WHAT TO PRODUCE -
Could you give the data that follows again exactly, without its pictures?

PROVIDED ENTRIES -
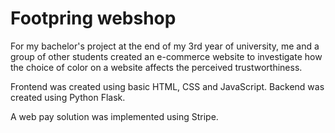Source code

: # Footpring webshop

For my bachelor's project at the end of my 3rd year of university, me and a group of other students created an e-commerce website to investigate how the choice of color on a website affects the perceived trustworthiness.

Frontend was created using basic HTML, CSS and JavaScript.
Backend was created using Python Flask.

A web pay solution was implemented using Stripe.
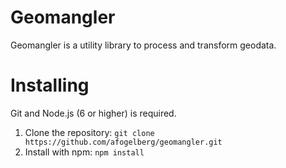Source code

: # Geomangler
Geomangler is a utility library to process and transform geodata.

# Installing
Git and Node.js (6 or higher) is required.

1. Clone the repository: `git clone https://github.com/afogelberg/geomangler.git`
2. Install with npm: `npm install`
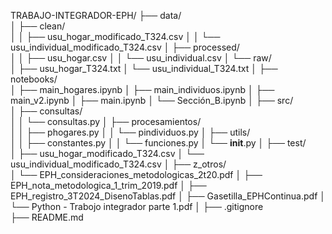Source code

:TRABAJO-INTEGRADOR-EPH/
├── data/                       
│   ├── clean/               
│   │   ├── usu_hogar_modificado_T324.csv 
│   │   └── usu_individual_modificado_T324.csv
│   ├── processed/              
│   │   ├── usu_hogar.csv
│   │   └── usu_individual.csv
│   └── raw/                 
│       ├── usu_hogar_T324.txt
│       └── usu_individual_T324.txt
│
├── notebooks/               
│   ├── main_hogares.ipynb
│   ├── main_individuos.ipynb
│   ├── main_v2.ipynb
│   ├── main.ipynb
│   └── Sección_B.ipynb
│
├── src/                         
│   ├── consultas/              
│   │   └── consultas.py
│   ├── procesamientos/          
│   │   ├── phogares.py
│   │   └── pindividuos.py
│   ├── utils/                 
│   │   ├── constantes.py
│   │   └── funciones.py
│   └── __init__.py
│
├── test/                      
│   ├── usu_hogar_modificado_T324.csv
│   └── usu_individual_modificado_T324.csv
│
├── z_otros/                   
│   └── EPH_consideraciones_metodologicas_2t20.pdf
│   ├── EPH_nota_metodologica_1_trim_2019.pdf
│   ├── EPH_registro_3T2024_DisenoTablas.pdf
│   ├── Gasetilla_EPHContinua.pdf
│   └── Python - Trabojo integrador parte 1.pdf
│
├── .gitignore               
├── README.md                    

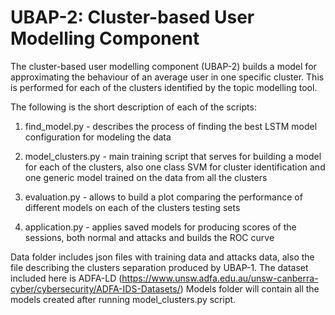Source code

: # UBAP-2: Cluster-based User Modelling Component

The cluster-based user modelling component (UBAP-2) builds a model for approximating the behaviour of an average user in one specific cluster. This is performed for each of the clusters identified by the topic modelling tool. 

The following is the short description of each of the scripts:

1. find_model.py - describes the process of finding the best LSTM model configuration for modeling the data

2. model_clusters.py - main training script that serves for building a model for each of the clusters, also one class SVM for cluster identification and one generic model trained on the data from all the clusters

3. evaluation.py - allows to build a plot comparing the performance of different models on each of the clusters testing sets

4. application.py - applies saved models for producing scores of the sessions, both normal and attacks and builds the ROC curve

Data folder includes json files with training data and attacks data, also the file describing the clusters separation produced by UBAP-1. The dataset included here is ADFA-LD (https://www.unsw.adfa.edu.au/unsw-canberra-cyber/cybersecurity/ADFA-IDS-Datasets/)
Models folder will contain all the models created after running model_clusters.py script.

EXERCISE RESULT -
Source code

: # Footpring webshop

For my bachelor's project at the end of my 3rd year of university, me and a group of other students created an e-commerce website to investigate how the choice of color on a website affects the perceived trustworthiness.

Frontend was created using basic HTML, CSS and JavaScript.
Backend was created using Python Flask.

A web pay solution was implemented using Stripe.
Source code

: # Geomangler
Geomangler is a utility library to process and transform geodata.

# Installing
Git and Node.js (6 or higher) is required.

1. Clone the repository: `git clone https://github.com/afogelberg/geomangler.git`
2. Install with npm: `npm install`
Source code

:TRABAJO-INTEGRADOR-EPH/
├── data/                       
│   ├── clean/               
│   │   ├── usu_hogar_modificado_T324.csv 
│   │   └── usu_individual_modificado_T324.csv
│   ├── processed/              
│   │   ├── usu_hogar.csv
│   │   └── usu_individual.csv
│   └── raw/                 
│       ├── usu_hogar_T324.txt
│       └── usu_individual_T324.txt
│
├── notebooks/               
│   ├── main_hogares.ipynb
│   ├── main_individuos.ipynb
│   ├── main_v2.ipynb
│   ├── main.ipynb
│   └── Sección_B.ipynb
│
├── src/                         
│   ├── consultas/              
│   │   └── consultas.py
│   ├── procesamientos/          
│   │   ├── phogares.py
│   │   └── pindividuos.py
│   ├── utils/                 
│   │   ├── constantes.py
│   │   └── funciones.py
│   └── __init__.py
│
├── test/                      
│   ├── usu_hogar_modificado_T324.csv
│   └── usu_individual_modificado_T324.csv
│
├── z_otros/                   
│   └── EPH_consideraciones_metodologicas_2t20.pdf
│   ├── EPH_nota_metodologica_1_trim_2019.pdf
│   ├── EPH_registro_3T2024_DisenoTablas.pdf
│   ├── Gasetilla_EPHContinua.pdf
│   └── Python - Trabojo integrador parte 1.pdf
│
├── .gitignore               
├── README.md                    

Source code

: # UBAP-2: Cluster-based User Modelling Component

The cluster-based user modelling component (UBAP-2) builds a model for approximating the behaviour of an average user in one specific cluster. This is performed for each of the clusters identified by the topic modelling tool. 

The following is the short description of each of the scripts:

1. find_model.py - describes the process of finding the best LSTM model configuration for modeling the data

2. model_clusters.py - main training script that serves for building a model for each of the clusters, also one class SVM for cluster identification and one generic model trained on the data from all the clusters

3. evaluation.py - allows to build a plot comparing the performance of different models on each of the clusters testing sets

4. application.py - applies saved models for producing scores of the sessions, both normal and attacks and builds the ROC curve

Data folder includes json files with training data and attacks data, also the file describing the clusters separation produced by UBAP-1. The dataset included here is ADFA-LD (https://www.unsw.adfa.edu.au/unsw-canberra-cyber/cybersecurity/ADFA-IDS-Datasets/)
Models folder will contain all the models created after running model_clusters.py script.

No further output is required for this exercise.